Discurso durante a 36ª Sessão Deliberativa Ordinária, no Senado Federal

Comentários sobre estudo recente realizado pela pesquisadora Mirian Branovai, sobre a violência nas escolas de todo o país, apresentando dados estarrecedores.

Autor
Cristovam Buarque (PDT - Partido Democrático Trabalhista/DF)
Nome completo: Cristovam Ricardo Cavalcanti Buarque
Casa
Senado Federal
Tipo
Discurso
Resumo por assunto
EDUCAÇÃO. SEGURANÇA PUBLICA.:
  • Comentários sobre estudo recente realizado pela pesquisadora Mirian Branovai, sobre a violência nas escolas de todo o país, apresentando dados estarrecedores.
Aparteantes
Eduardo Suplicy, Paulo Paim, Romeu Tuma, Sérgio Zambiasi.
Publicação
Publicação no DSF de 07/04/2006 - Página 11250
Assunto
Outros > EDUCAÇÃO. SEGURANÇA PUBLICA.
Indexação
  • COMENTARIO, ESTUDO, PESQUISADOR, ENCOMENDA, ORGANIZAÇÃO DAS NAÇÕES UNIDAS PARA A EDUCAÇÃO A CIENCIA E A CULTURA (UNESCO), ANALISE, VIOLENCIA, ESTABELECIMENTO DE ENSINO, BRASIL, APRESENTAÇÃO, DADOS.
  • REGISTRO, INFERIORIDADE, PARTICIPAÇÃO, CONGRESSISTA, REUNIÃO, COMISSÃO, DIREITOS HUMANOS, DEBATE, FILME DOCUMENTARIO, VIOLENCIA, FAVELA, ESTADO DO RIO DE JANEIRO (RJ), PROTESTO, CANCELAMENTO, AUDIENCIA PUBLICA, DISCUSSÃO, PROSTITUIÇÃO, INFANCIA, MOTIVO, AUSENCIA, MINISTRO DE ESTADO.

  SENADO FEDERAL SF -

SECRETARIA-GERAL DA MESA

SUBSECRETARIA DE TAQUIGRAFIA 


O SR. CRISTOVAM BUARQUE (PDT - DF. Pronuncia o seguinte discurso. Sem revisão do orador.) - Sr. Presidente, Senador Alvaro Dias, Srªs e Srs. Senadores, todos no Brasil temos estado estupefatos, como disse alguém recentemente, diante daquele famoso vídeo - já ficou famoso - que passou no Programa Fantástico, intitulado “Falcão - Meninos do Tráfico”. Eu mesmo já estive aqui falando sobre isso, assim como outros Srs. Senadores o fizeram.

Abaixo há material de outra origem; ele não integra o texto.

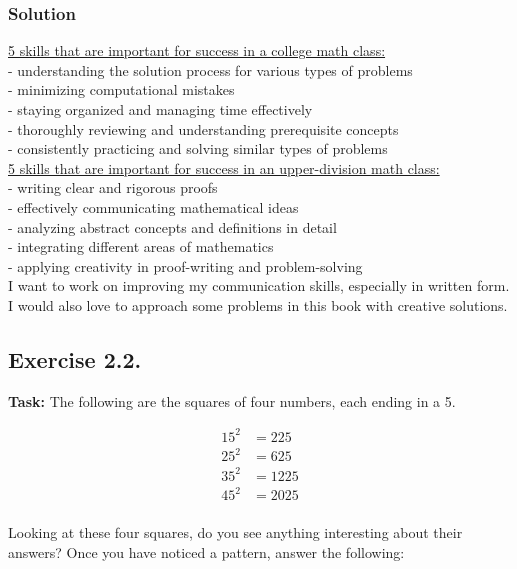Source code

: \documentclass{article}
\begin{document}
\subsubsection*{Solution}

\underline{5 skills that are important for success in a college math class:}\\
- understanding the solution process for various types of problems\\
- minimizing computational mistakes\\
- staying organized and managing time effectively\\
- thoroughly reviewing and understanding prerequisite concepts\\
- consistently practicing and solving similar types of problems\\

\noindent \underline{5 skills that are important for success in an upper-division math class:}\\
- writing clear and rigorous proofs\\
- effectively communicating mathematical ideas\\
- analyzing abstract concepts and definitions in detail\\
- integrating different areas of mathematics\\
- applying creativity in proof-writing and problem-solving\\

\noindent I want to work on improving my communication skills, especially in written form. I would also love to approach some problems in this book with creative solutions.


\newpage

\subsection{Exercise 2.2.}
\textbf{Task:} The following are the squares of four numbers, each ending in a 5.

\begin{align*}
    15^2 &= 225\\
    25^2 &= 625\\
    35^2 &= 1225\\
    45^2 &= 2025\\
\end{align*}

\noindent Looking at these four squares, do you see anything interesting about their answers? Once you have noticed a pattern, answer the following:\\
\end{document}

Hoje, no entanto, Senador Paulo Paim, vim falar de outra violência que está clandestina, escondida, e que não aparece no Fantástico com tanta ênfase quanto o vídeo: é a violência nas escolas do Brasil, que acontece não daquela forma tão brutal, como vimos entre crianças vítimas do tráfico, mas que é igualmente grave.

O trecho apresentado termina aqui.